Le candidat traitera, au choix, l’un des trois sujets suivants :

Sujet 1 : Y a-t-il des vérités définitives ?

Sujet 2 : Le travail nous rend-il plus humain ?

Sujet 3 : Expliquer le texte suivant :

“Le respect s’applique toujours uniquement aux personnes, jamais aux choses. Les choses peuvent exciter en nous de l’inclination et même de l’amour, si ce sont des animaux (par exemple des chevaux, des chiens, etc.), ou aussi de la crainte, comme la mer, un volcan, une bête féroce, mais jamais du respect. Une chose qui se rapproche beaucoup de ce sentiment, c’est l’admiration et l’admiration comme affection, c’est-à-dire l’étonnement, peut aussi s’appliquer aux choses, aux montagnes qui se perdent dans les nues, à la grandeur, à la multitude et à l’éloignement des corps célestes, à la force et à l’agilité de certains animaux, etc. Mais tout cela n’est point du respect. Un homme peut être aussi pour moi un objet d’amour, de crainte ou d’une admiration qui peut même aller jusqu’à l’étonnement et cependant n’être pas pour cela un objet de respect.
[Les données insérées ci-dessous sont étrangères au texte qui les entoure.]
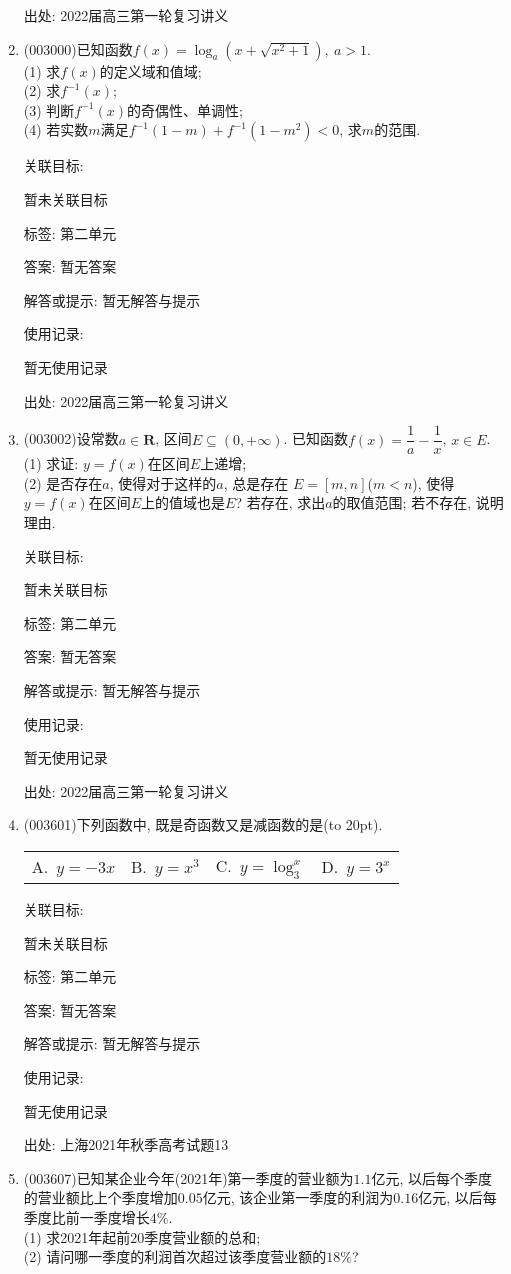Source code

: \documentclass[10pt,a4paper]{article}
\newcommand{\bracket}[1]{(\hbox to #1pt{})}
\newcommand{\fourch}[4]{\par\begin{tabular}{p{.23\textwidth}p{.23\textwidth}p{.23\textwidth}p{.23\textwidth}}
A.~#1 &B.~#2& C.~#3& D.~#4
\end{tabular}}
\begin{document}
\begin{enumerate}[1.]
出处: 2022届高三第一轮复习讲义
\item { (003000)}已知函数$f(x)=\log_a(x+\sqrt{x^2+1}), \ a>1$.\\
(1) 求$f(x)$的定义域和值域;\\
(2) 求$f^{-1}(x)$;\\
(3) 判断$f^{-1}(x)$的奇偶性、单调性;\\
(4) 若实数$m$满足$f^{-1}(1-m)+f^{-1}(1-m^2)<0$, 求$m$的范围.


关联目标:

暂未关联目标



标签: 第二单元

答案: 暂无答案

解答或提示: 暂无解答与提示

使用记录:

暂无使用记录


出处: 2022届高三第一轮复习讲义
\item { (003002)}设常数$a\in \mathbf{R}$, 区间$E\subseteq (0,+\infty)$. 已知函数$f(x)=\dfrac 1a-\dfrac 1x$, $x\in E$.\\
(1) 求证: $y=f(x)$在区间$E$上递增;\\
(2) 是否存在$a$, 使得对于这样的$a$, 总是存在 $E=[m,n]$($m<n$), 使得$y=f(x)$在区间$E$上的值域也是$E$? 若存在, 求出$a$的取值范围; 若不存在, 说明理由.


关联目标:

暂未关联目标



标签: 第二单元

答案: 暂无答案

解答或提示: 暂无解答与提示

使用记录:

暂无使用记录


出处: 2022届高三第一轮复习讲义
\item { (003601)}下列函数中, 既是奇函数又是减函数的是\bracket{20}.
\fourch{$y=-3x$}{$y=x^3$}{$y=\log_3^x$}{$y=3^x$}


关联目标:

暂未关联目标



标签: 第二单元

答案: 暂无答案

解答或提示: 暂无解答与提示

使用记录:

暂无使用记录


出处: 上海2021年秋季高考试题13
\item { (003607)}已知某企业今年(2021年)第一季度的营业额为$1.1$亿元, 以后每个季度的营业额比上个季度增加$0.05$亿元, 该企业第一季度的利润为$0.16$亿元, 以后每季度比前一季度增长$4\%$.\\ 
(1) 求2021年起前$20$季度营业额的总和;\\ 
(2) 请问哪一季度的利润首次超过该季度营业额的$18\%$?



\end{enumerate}
\end{document}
Son humeur badine, son courage et sa force, la puissance qu’il a d’après son rang parmi ses semblables, peuvent m’inspirer des sentiments de ce genre, mais il manque toujours encore le respect intérieur à son égard. Fontenelle dit : Devant un grand seigneur, je m’incline, mais mon esprit ne s’incline pas. Je puis ajouter : Devant un homme de condition inférieure, roturière et commune, en qui je perçois une droiture de caractère portée à un degré que je ne me reconnais pas à moi-même, mon esprit s’incline, que je le veuille ou non, et si haut que j’élève la tête pour ne pas lui laisser oublier ma supériorité.”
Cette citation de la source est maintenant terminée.